# WHAT YOU WILL DO
Transcribe precisely, and only, the lines beginning at the line containing "It can used" and ending at the final line of the material below.

[DATA SUPPLIED — start]

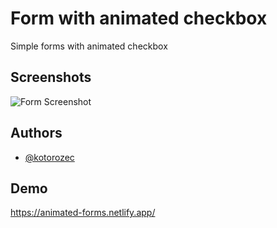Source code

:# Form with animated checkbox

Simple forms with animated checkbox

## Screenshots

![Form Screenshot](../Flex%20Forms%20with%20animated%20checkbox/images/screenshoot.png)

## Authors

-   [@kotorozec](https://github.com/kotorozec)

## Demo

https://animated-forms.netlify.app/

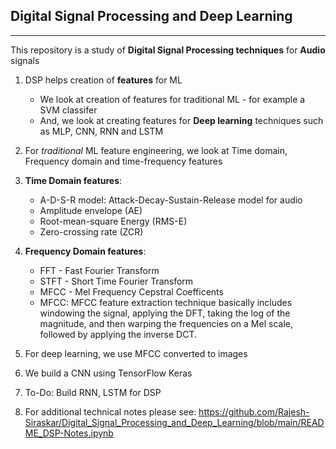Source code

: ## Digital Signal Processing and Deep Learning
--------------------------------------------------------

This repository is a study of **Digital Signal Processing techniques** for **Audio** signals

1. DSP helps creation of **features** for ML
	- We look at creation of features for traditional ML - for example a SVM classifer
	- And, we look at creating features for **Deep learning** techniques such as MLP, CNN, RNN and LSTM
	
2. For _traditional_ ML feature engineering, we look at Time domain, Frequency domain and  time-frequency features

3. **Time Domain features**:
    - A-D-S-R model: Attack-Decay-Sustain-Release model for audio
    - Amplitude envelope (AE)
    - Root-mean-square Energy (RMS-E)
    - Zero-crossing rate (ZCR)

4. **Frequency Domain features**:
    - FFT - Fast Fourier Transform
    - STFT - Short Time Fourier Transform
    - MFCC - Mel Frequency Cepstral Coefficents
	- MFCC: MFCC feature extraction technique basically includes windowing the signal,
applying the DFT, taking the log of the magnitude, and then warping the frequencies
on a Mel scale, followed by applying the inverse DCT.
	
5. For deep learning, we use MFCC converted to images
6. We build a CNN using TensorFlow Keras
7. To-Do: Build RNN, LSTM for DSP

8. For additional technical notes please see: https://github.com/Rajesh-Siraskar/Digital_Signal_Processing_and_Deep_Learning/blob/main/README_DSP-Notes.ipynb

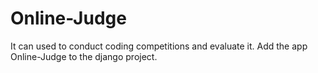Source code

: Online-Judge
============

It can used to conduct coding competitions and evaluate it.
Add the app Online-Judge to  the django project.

[DATA SUPPLIED — finish]

# TASK ANSWER
It can used to conduct coding competitions and evaluate it.
Add the app Online-Judge to  the django project.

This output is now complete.